Sri Lankan dark caves support important biodiversity, which has been largely neglected by the conservation community to date. The dark caves are threatened by improper landscape management and disturbance due to unregulated cave tourism. Adventure tourism in these dark caves is unregulated and the guides are untrained, management guidelines and guide training materials are required in order to conserve cave biodiversity. Recent observations made by Lanka Institute for Cave Science (LICAS) indicate these issues pose major concerns in the famous touristic dark caves in Sri Lanka. As almost no dark caves in Sri Lanka have been surveyed and none are legally protected for their biodiversity yet, there is an urgent need to identify and protect key sites for cave biodiversity nationally
Beyond their contributions to regional mammal diversity, Sri Lankan cave dwelling microchiropteran bats provide vitally important services to society by controlling major insect crop pests and pollination as well as supporting local incomes through the sale/use of guano and site-based ecotourism ventures.

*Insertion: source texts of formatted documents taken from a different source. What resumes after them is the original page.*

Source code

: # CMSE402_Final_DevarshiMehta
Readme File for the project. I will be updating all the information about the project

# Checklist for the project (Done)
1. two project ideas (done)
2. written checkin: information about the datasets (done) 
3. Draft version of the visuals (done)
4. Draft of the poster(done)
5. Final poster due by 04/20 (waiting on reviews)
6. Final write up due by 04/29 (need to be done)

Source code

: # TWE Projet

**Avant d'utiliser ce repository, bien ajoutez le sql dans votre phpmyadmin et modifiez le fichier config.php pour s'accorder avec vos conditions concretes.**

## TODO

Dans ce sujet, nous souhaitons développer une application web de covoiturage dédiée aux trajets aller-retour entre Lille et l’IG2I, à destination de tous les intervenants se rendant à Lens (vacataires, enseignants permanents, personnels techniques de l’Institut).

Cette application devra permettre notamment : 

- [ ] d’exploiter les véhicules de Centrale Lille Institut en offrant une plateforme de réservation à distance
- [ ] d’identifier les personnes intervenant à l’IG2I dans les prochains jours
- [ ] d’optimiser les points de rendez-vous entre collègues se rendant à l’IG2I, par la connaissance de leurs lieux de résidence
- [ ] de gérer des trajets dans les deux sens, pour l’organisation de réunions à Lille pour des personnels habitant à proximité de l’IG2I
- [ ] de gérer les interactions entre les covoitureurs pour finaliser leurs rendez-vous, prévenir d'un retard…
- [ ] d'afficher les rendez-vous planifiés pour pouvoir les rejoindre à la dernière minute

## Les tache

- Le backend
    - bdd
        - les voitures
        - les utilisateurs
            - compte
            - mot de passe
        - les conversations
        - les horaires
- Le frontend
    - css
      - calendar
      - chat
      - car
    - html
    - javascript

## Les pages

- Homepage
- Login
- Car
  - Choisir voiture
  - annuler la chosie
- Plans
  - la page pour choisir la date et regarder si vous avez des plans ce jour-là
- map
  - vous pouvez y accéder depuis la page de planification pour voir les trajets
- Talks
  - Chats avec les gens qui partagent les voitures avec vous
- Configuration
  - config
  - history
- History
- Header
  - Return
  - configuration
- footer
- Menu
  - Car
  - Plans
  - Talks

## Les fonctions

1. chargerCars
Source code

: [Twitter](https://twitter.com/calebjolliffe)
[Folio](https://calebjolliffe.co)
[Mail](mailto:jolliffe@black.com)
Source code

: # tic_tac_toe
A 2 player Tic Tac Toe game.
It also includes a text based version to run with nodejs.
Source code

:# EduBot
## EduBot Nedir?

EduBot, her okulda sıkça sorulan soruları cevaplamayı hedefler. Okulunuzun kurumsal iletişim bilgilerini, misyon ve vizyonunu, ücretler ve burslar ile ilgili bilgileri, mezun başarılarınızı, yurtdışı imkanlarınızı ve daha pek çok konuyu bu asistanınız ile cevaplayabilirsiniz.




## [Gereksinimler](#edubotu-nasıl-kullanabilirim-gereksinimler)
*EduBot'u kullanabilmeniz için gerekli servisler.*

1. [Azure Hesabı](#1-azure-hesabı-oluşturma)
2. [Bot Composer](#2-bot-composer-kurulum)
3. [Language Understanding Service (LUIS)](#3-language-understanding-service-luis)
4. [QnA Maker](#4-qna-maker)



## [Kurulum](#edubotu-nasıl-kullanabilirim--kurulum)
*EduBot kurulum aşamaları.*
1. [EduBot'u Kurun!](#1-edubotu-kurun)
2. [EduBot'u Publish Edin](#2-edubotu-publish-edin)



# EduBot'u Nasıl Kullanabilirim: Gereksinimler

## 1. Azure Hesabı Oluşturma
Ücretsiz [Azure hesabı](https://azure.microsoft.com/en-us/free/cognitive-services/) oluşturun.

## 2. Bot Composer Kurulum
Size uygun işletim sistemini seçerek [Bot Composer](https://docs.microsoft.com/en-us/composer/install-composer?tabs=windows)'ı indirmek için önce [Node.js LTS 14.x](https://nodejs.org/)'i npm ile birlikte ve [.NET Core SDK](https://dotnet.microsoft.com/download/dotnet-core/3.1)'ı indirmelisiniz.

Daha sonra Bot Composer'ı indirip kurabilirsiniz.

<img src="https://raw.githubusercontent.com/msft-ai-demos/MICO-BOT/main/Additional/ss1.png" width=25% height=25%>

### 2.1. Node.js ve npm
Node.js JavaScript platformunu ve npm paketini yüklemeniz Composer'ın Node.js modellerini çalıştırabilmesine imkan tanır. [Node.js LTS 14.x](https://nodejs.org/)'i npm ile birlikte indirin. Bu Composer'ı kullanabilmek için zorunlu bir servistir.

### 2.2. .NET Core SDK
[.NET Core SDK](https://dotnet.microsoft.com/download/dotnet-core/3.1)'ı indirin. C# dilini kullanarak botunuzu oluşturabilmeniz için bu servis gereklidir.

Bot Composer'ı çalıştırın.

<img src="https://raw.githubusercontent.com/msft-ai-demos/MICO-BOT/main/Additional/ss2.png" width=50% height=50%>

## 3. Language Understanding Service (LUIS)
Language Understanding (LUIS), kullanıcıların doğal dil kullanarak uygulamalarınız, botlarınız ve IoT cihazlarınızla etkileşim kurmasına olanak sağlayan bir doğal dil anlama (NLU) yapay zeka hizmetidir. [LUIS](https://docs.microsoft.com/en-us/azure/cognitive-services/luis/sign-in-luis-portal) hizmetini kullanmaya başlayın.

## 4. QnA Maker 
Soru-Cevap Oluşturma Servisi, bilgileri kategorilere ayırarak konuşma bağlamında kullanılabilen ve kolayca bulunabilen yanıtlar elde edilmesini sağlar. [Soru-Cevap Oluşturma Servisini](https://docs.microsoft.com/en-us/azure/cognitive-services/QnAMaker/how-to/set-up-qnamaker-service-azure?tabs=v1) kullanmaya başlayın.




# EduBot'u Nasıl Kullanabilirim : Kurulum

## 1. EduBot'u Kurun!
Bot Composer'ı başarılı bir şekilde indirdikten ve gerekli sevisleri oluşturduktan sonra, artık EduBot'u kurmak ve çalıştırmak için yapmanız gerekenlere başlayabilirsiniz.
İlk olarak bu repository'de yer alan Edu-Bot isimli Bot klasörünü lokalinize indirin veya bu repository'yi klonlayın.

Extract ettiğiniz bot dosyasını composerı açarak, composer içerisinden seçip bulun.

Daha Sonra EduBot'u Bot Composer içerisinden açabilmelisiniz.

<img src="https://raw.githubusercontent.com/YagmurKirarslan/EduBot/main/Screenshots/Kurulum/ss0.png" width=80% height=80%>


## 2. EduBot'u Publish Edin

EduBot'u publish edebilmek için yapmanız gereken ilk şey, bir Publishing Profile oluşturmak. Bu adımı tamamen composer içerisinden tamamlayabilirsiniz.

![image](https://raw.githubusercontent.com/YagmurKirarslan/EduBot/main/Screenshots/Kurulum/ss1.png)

By raising awareness of these values and building capacity for conservation of cave biodiversity, the project will directly contribute to improved food security and sustainable economy in the country.
The project will complete rapid surveys of all famous dark caves such as Ravana Ella tunnel, Sthreepura tunnel in Velimada, Vavula lena in Kosgala, Vavulapan in Pallebedd, Karannagoda cave complex in Ella, Maa lena in Rathnapura, Roopa galena in Rathganga, Alulena in Kithulgala, Nitre cave in Meemure in Sri Lanka to:
- Determine species richness in each cave
- Construct food-chains and food-webs for each cave
- Identify and characterize key sites for conservation in terms of their biological, economic and cultural values
- Determine threats to these sites by establishing their associated human-cave interactions.